Preparation of solid lipid nanoparticles (Gem-SLNs)

Gem loaded solid lipid nanoparticles were prepared by double emulsion solvent evaporation method. Gem was dissolved in DI water (W1) while soy lecithin and GMS were dissolved in dichloromethane (O). Aqueous phase (W1) was added to organic phase (O) slowly and emulsified with probe sonication for 1 minute (30% amplitude, 25 °C and 5 s lapse time) to form W1/O primary emulsion. This primary emulsion was further added slowly to the aqueous phase containing F-127 (W2) and re-emulsified using probe sonication for 3 minutes (30% amplitude, 25 °C and 5 s lapse time) to form W1/O/W2 secondary emulsion. Afterwards, organic solvent was removed under reduced pressure on rotary evaporator. The obtained SLNs were isolated by centrifugation at 18 000 rpm for 30 minutes at 4 °C and unentrapped drug was removed by repeated washings with DI water. The SLN pellet was suspended in DI water under sonication and final volume was adjusted to 10 mL.

Preparation of solid lipid polymer hybrid nanoparticles (Gem-SLPHNs)
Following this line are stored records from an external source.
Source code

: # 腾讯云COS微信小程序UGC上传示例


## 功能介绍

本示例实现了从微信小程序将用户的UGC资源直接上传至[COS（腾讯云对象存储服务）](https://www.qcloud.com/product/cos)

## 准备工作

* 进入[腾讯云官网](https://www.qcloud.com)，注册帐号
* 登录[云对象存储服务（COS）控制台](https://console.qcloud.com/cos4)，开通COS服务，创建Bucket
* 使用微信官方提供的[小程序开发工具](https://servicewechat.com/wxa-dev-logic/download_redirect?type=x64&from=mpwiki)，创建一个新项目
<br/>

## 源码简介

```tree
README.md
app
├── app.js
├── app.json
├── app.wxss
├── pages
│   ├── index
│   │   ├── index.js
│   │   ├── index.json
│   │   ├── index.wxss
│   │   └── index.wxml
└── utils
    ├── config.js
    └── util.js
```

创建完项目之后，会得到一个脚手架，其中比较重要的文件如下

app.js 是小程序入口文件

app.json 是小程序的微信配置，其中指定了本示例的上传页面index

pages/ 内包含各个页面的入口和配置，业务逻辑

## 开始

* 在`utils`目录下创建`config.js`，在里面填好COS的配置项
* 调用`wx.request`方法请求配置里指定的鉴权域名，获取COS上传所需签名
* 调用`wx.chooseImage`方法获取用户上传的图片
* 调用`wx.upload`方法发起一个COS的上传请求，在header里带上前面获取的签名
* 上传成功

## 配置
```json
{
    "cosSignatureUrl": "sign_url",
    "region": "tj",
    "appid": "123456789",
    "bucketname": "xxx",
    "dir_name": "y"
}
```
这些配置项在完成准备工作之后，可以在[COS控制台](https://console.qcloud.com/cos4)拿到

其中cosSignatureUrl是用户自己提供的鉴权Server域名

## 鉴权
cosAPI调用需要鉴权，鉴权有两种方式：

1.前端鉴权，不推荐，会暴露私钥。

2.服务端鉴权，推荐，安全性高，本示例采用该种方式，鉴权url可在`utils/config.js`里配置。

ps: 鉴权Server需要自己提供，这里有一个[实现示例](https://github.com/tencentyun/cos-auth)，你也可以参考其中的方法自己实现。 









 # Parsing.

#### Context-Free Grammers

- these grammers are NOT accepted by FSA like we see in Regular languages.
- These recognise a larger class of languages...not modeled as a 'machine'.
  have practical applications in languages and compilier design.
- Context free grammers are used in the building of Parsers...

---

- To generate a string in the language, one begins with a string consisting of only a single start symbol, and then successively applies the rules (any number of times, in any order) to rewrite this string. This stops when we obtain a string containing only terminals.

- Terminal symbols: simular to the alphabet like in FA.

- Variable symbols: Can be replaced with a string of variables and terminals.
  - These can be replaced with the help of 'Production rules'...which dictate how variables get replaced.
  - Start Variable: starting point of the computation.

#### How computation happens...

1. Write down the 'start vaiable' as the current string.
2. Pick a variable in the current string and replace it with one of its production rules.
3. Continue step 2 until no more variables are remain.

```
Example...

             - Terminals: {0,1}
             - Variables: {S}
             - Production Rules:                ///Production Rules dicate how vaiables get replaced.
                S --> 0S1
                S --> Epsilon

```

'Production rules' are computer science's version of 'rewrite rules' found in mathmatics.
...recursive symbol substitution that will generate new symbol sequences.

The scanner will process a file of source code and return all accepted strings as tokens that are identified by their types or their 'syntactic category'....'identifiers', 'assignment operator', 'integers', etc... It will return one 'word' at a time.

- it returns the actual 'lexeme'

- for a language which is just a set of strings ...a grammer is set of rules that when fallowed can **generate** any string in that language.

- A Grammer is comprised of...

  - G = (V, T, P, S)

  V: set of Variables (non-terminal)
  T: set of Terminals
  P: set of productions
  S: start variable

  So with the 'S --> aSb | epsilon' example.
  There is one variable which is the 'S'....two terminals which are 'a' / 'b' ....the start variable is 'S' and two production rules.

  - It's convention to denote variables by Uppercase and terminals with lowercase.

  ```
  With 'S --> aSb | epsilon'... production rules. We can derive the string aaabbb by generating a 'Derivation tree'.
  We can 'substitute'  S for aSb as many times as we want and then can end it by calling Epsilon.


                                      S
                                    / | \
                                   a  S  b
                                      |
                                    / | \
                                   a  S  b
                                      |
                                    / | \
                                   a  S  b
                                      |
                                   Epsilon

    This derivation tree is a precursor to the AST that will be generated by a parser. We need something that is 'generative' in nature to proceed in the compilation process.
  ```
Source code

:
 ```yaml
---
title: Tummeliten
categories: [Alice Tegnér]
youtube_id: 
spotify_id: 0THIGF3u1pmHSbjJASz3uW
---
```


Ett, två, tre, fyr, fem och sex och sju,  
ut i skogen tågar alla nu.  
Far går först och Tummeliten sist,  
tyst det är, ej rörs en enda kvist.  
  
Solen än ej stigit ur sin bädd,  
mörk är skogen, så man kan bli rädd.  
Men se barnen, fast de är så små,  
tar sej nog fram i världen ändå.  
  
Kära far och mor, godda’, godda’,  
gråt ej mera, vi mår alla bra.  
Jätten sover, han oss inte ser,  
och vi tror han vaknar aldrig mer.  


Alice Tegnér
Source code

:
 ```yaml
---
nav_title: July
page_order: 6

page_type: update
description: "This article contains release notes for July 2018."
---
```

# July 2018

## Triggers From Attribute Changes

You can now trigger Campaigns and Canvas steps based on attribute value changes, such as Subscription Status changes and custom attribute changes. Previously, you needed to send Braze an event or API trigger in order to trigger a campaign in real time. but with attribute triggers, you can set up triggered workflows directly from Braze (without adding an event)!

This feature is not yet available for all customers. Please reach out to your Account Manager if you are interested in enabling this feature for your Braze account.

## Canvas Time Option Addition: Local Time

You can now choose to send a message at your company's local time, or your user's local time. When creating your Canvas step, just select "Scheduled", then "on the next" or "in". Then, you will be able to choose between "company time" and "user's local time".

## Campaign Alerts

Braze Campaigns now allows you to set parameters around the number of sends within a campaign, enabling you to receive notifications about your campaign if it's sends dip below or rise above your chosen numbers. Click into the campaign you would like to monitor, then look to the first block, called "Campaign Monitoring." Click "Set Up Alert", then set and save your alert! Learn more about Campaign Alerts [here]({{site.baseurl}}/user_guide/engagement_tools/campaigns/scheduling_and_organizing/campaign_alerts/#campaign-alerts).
Gem-SLPHNs were prepared by same procedure as that of Gem-SLNs with minor modifications. Typically, gemcitabine (10 mg) and PVCL (100 mg) were dissolved in DI water (W1). Soy lecithin (100 mg) and GMS (150 mg) were dissolved in DCM (O). Aqueous phase (W1) was added slowly to the organic phase (O) and sonicated on probe sonicator for 1 minute at 30% amplitude and 25 °C with 5 s laps time. Obtained W1/O primary emulsion was added slowly to the aqueous phase containing F-127 (W2) and probe sonicated for 3 minutes at 30% amplitude and 25 °C with 5 s lapse time to obtain W1/O/W2 double emulsion. DCM was evaporated under reduced pressure on rotary evaporator and SLNs were separated by centrifugation at 18 000 rpm for 30 minutes at 4 °C. SLN pellet was suspended in DI water under bath sonication and volume was adjusted to 10 mL.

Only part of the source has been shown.